IPO and SPAC models that are done right off the filings that are there in time for the road show, pre-pricing, is an extension of the same value proposition that we offer on the longest standing well-established public companies, which is that you’ve got the data — and you’ve got it formatted the way you want it — when you need it.

 

Patrick: Say a bit about the opportunity that you’ve seen this unlock in clients. Most specifically, I’m guessing that typical analysts will have a capacity to cover a certain number of companies. A lot of that is just the manual work required and keeping up with them. So if you remove that work, it would stand to reason that they could cover more companies, which I think generally would be a good thing. How does the use of Canalyst change the nature of an analyst’s work or the way that the firm invests?

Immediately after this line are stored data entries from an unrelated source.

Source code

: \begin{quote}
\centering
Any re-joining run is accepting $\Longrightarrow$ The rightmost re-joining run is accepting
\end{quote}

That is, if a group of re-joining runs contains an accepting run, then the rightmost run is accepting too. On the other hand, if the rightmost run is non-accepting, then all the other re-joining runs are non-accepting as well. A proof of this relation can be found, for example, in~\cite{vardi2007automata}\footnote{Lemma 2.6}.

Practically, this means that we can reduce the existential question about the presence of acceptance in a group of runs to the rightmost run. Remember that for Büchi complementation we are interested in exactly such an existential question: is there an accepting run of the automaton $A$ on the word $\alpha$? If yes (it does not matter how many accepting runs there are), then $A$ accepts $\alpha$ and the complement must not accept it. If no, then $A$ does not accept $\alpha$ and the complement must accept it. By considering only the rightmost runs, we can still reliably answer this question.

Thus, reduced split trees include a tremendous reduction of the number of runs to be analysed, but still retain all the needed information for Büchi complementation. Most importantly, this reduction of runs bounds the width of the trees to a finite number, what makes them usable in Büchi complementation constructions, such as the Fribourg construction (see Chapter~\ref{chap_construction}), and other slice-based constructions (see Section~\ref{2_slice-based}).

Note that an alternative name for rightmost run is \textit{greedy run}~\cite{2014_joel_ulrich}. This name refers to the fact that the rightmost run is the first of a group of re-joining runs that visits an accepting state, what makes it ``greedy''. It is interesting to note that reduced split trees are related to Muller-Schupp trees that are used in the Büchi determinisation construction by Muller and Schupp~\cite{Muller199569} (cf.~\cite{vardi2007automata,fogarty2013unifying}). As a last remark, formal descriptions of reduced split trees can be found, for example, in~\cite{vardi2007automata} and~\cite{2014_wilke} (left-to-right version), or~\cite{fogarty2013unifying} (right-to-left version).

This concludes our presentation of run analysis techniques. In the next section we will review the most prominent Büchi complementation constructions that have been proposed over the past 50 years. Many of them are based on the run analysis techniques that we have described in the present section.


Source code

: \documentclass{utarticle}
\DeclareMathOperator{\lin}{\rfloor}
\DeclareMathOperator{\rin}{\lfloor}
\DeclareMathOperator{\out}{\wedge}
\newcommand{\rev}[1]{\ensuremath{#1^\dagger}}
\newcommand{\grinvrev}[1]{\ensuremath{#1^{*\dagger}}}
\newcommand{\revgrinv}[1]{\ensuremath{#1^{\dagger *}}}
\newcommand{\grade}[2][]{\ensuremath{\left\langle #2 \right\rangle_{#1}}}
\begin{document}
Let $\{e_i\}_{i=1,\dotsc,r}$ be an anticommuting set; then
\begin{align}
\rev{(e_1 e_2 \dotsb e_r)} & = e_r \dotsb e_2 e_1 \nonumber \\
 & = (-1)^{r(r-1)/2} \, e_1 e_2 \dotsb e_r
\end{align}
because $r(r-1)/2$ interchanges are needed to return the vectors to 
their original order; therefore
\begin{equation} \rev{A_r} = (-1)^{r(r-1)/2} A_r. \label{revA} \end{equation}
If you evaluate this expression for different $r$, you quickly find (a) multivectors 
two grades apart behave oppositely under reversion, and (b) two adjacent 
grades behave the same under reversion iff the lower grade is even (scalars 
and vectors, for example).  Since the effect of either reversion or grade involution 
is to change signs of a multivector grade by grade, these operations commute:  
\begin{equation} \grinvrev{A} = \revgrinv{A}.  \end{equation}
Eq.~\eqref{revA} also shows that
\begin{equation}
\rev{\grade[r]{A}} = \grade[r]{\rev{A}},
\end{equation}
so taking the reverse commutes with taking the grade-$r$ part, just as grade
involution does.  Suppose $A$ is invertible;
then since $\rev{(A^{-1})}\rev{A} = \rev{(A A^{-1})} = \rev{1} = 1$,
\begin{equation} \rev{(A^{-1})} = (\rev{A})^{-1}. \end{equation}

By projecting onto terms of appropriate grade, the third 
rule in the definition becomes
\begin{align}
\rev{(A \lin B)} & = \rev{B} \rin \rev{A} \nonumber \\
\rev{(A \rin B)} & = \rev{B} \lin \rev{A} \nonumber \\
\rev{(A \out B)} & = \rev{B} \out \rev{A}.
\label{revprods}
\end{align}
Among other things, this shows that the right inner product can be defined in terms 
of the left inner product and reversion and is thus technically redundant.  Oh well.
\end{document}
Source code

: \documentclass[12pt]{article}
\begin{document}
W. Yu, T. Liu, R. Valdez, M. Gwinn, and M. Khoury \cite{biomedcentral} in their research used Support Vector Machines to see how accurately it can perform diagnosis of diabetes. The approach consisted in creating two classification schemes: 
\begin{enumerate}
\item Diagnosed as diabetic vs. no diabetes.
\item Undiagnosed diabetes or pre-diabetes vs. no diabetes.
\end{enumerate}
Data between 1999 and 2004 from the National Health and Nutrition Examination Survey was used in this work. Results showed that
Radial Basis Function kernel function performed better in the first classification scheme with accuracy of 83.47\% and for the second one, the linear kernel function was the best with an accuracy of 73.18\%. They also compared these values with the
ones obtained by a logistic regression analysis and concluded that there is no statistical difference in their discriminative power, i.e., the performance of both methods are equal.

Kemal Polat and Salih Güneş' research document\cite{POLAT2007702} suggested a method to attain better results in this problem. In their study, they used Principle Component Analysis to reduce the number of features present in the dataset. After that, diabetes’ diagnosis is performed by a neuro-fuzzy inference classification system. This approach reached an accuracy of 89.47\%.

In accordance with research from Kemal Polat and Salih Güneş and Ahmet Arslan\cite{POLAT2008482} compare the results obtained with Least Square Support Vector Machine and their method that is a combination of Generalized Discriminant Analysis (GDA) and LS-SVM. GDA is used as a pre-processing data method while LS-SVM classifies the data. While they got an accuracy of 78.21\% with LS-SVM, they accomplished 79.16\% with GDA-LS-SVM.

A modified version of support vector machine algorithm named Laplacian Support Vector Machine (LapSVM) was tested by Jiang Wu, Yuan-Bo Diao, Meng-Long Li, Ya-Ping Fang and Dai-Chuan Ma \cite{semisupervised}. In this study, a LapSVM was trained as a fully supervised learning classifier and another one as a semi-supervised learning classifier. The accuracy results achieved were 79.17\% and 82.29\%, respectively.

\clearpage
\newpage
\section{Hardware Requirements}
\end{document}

Damir: We started with an assumption that this is a workflow efficiency time-saving tool, which it obviously very much still is at its core. What we’ve realized when speaking with our clients about why they signed up, why they bought, and then why they renewed, was that [it came down to opportunity cost]. All these times that a company, that otherwise you wouldn’t really have the time or the capacity or the clarity of mind to look at and think about. If you see a press release, you can just grab a [Canalyst] model and look at it. On the IPO side, there were a number of clients who said, ‘this was the first time I could really focus and ask smart questions of management during their roadshow process because I had a model that I really couldn’t have justified at the time to build’. 

So what we see as these opportunistic, ‘Oh, actually I have an ability to quickly look at what makes that company tick’. Having working models on your entire shadow coverage universe versus just on your core positions – these are the things that clients fall in love with. With the best funds in the world, the reason they’re looking at us is actually [an] opportunity to look at things that they just aren’t looking at because the markets move in real time, and that takes the best human a little while to make a model.

 

Patrick: What do you think the near term and longer term future looks like from a product roadmap standpoint? What are you most excited about in the next 12 to 18 months, and then what’s the dream big, 18 months and longer, vision for where this might go?

Damir: From the first day, we set out to be the fundamental dataset of record for all capital markets participants. That was true day one, when it was me and James and a couple of folks, and it’s true today. We believe we still have a lot of work to do in executing that goal, but that’s the grand vision. We feel very ambitious about it, very happy about it, and very confident about it. 

What that means near and midterm? There are three things that we’re focused on that our clients are already seeing. Those things are: increasing automation, global coverage, and what we call ‘freeing the data’ – basically enabling our clients to consume the content that we’ve created, however they need to consume it — whether it’s on the web, in Excel, in a custom view of their own, or even systematically via an API. We’re going to be launching global in the next little while. We have a true north to cover somewhere around 10,000 companies, up from the four or five thousand we have today.

And then on automation, one of the key things that we’ve launched in the last couple of years has been automating the quarterly earnings. There’s still a lot of investment there for us and a lot of value to provide saving our clients that most valuable, most precious time, which is right in the middle of earning season. Markets are open, things you care about [need to] have updated data. 

The most precious resource our clients have is time and everything that we build at Canalyst that we have built, that we are building, that we’re going to continue to build is about helping them reclaim some of that time – to pick better stocks, make their own clients happier, and ultimately have happier, more successful careers.